UN to halve Eritrea-Ethiopia force


May 20, 2006 (KHARTOUM) — The United Nations plans to halve its peacekeeping force on the tense border between Ethiopia and Eritrea after talks this week failed to break a deadlock between the arch-foes, diplomats said Friday.

The move to reduce the number of troops in the UN Mission in Ethiopia and Eritrea (UNMEE) from 3,000 to 1,500 comes after the two east African countries refused to back down at two days of discussions in London, they said.

“The London talks this week failed,” one western diplomat said on condition of anonymity. “So the UN has now decided to reduce UNMEE’s military troops from 3,000 men to 1,500 men.”

A second Asmara-based diplomat confirmed that the reduction “is what is most likely to happen” and said a final decision by the UN Security Council could come as early as Monday.

The council has grown increasingly frustrated by the lack of progress in fully implementing the peace deal in the year 2000 that ended Ethiopia and Eritrea’s two-year border war after the loss of some 80,000 lives.

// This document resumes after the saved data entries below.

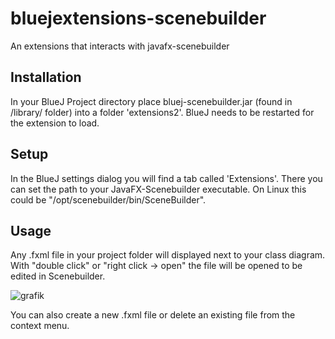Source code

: # bluejextensions-scenebuilder
An extensions that interacts with javafx-scenebuilder

## Installation

In your BlueJ Project directory place bluej-scenebuilder.jar (found in /library/ folder) into a folder 'extensions2'.
BlueJ needs to be restarted for the extension to load.

## Setup
In the BlueJ settings dialog you will find a tab called 'Extensions'. There you can set the path to your JavaFX-Scenebuilder executable. On Linux this could be "/opt/scenebuilder/bin/SceneBuilder".

## Usage
Any .fxml file in your project folder will displayed next to your class diagram. With "double click" or "right click -> open" the file will be opened to be edited in Scenebuilder.

![grafik](https://user-images.githubusercontent.com/16142147/203256059-c61dca25-32b4-4f05-b668-eefd4e381492.png)

You can also create a new .fxml file or delete an existing file from the context menu.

It has threatened to downgrade UNMEE unless Addis Ababa and Asmara comply with demands to ease tensions that have sparked fears of a new conflict.

On Monday, it postponed its decision by two weeks and expressed hope that the London meeting of an international boundary panel attended by representatives of the two nations would yield progress.

But on Friday, Ethiopian and Eritrean officials traded blame for the failure of the talks, each accusing the other side of holding to long-standing inflexible positions.

Asmara blamed the stalemate on Addis Ababa’s refusal to accept the panel’s binding 2002 border demarcation that was part of the peace agreement, saying no progress was achieved.

“On the critical matter — Ethiopia’s rejection of the boundary commission’s decision — there was no progress,” said Yemane Gebremeskel, director of Eritrean President Isaias Afwerki’s office.

“Ethiopia repeated that it accepts the ruling in principle but that in practice it has to be altered,” he told AFP. “But the boundary commission has made it clear that that position is not legal.”

At the same time, Addis Ababa said it had met its obligations and that Asmara was responsible for the current situation as it is refusing to comply with UN Security Council demands to lift restrictions it has imposed on UNMEE.

Ethiopia has repeatedly called for the review of the border ruling, which awarded the flashpoint town of Badme to Eritrea, arguing it unfairly splits families and homes between the two countries.

“Ethiopia fulfilled every obligation … and attended the meeting with an open mind, but there is no flexibility on the Eritrean side,” an Ethiopian foreign ministry official said.

Eritrea has rejected Ethiopia’s calls for revisions, arguing that the demarcation is final, and has loudly complained that the international community has not done enough to press Ethiopia to accept the decision.

In frustration, Asmara last year slapped wide-ranging restrictions on UNMEE, banning helicopter flights, restricting ground patrols and expelling all the mission’s western staff from its territory.

It has thus far ignored Security Council threats to impose sanctions if the restrictions are not lifted, prompting accusations from Ethiopia that Eritrea is not committed to peace.

“They are not ready to lift the sanctions imposed on UNMEE’s movements,” the Ethiopian official said.

Yemane Gebremeskel said Eritrea might be prepared to ease them, but only after Ethiopia accepted the new boundary in full.

“The critical issue is demarcation,” he said. “Logistical arrangements can be discussed once it starts. Ethiopia’s position is clear, the question now is what does the Security Council do?”